» **Assigned task**
All entries must come back exactly as given, with no pictures in the copy.

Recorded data
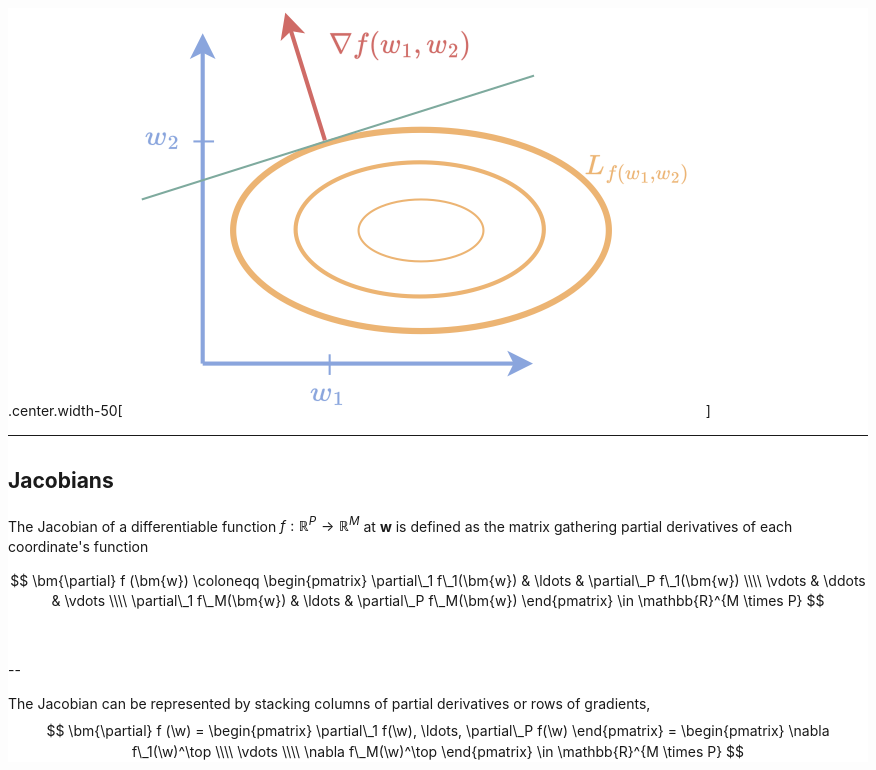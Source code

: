 .center.width-50[![](./figures/fundamentals/gradient.png)]

---

## Jacobians

The Jacobian of a differentiable function $f: \mathbb{R}^P \rightarrow \mathbb{R}^M$ at $\bm{w}$ is
defined as the matrix gathering partial derivatives of each coordinate's function

$$
\bm{\partial} f (\bm{w}) 
\coloneqq \begin{pmatrix}
        \partial\_1 f\_1(\bm{w}) & \ldots & \partial\_P f\_1(\bm{w}) \\\\
        \vdots & \ddots & \vdots \\\\
        \partial\_1 f\_M(\bm{w}) & \ldots & \partial\_P f\_M(\bm{w})
    \end{pmatrix} \in \mathbb{R}^{M \times P}
$$

<br>

--

The Jacobian can be represented by stacking columns of partial derivatives or rows
of gradients,
$$
\bm{\partial} f (\w) 
= \begin{pmatrix}
        \partial\_1 f(\w), \ldots, \partial\_P f(\w)
    \end{pmatrix} 
  = \begin{pmatrix}
    \nabla f\_1(\w)^\top \\\\
    \vdots \\\\
    \nabla f\_M(\w)^\top
    \end{pmatrix} \in \mathbb{R}^{M \times P}
$$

» **Written solution**
Source code

: .center.width-50[![](./figures/fundamentals/gradient.png)]

---

## Jacobians

The Jacobian of a differentiable function $f: \mathbb{R}^P \rightarrow \mathbb{R}^M$ at $\bm{w}$ is
defined as the matrix gathering partial derivatives of each coordinate's function

$$
\bm{\partial} f (\bm{w}) 
\coloneqq \begin{pmatrix}
        \partial\_1 f\_1(\bm{w}) & \ldots & \partial\_P f\_1(\bm{w}) \\\\
        \vdots & \ddots & \vdots \\\\
        \partial\_1 f\_M(\bm{w}) & \ldots & \partial\_P f\_M(\bm{w})
    \end{pmatrix} \in \mathbb{R}^{M \times P}
$$

<br>

--

The Jacobian can be represented by stacking columns of partial derivatives or rows
of gradients,
$$
\bm{\partial} f (\w) 
= \begin{pmatrix}
        \partial\_1 f(\w), \ldots, \partial\_P f(\w)
    \end{pmatrix} 
  = \begin{pmatrix}
    \nabla f\_1(\w)^\top \\\\
    \vdots \\\\
    \nabla f\_M(\w)^\top
    \end{pmatrix} \in \mathbb{R}^{M \times P}
$$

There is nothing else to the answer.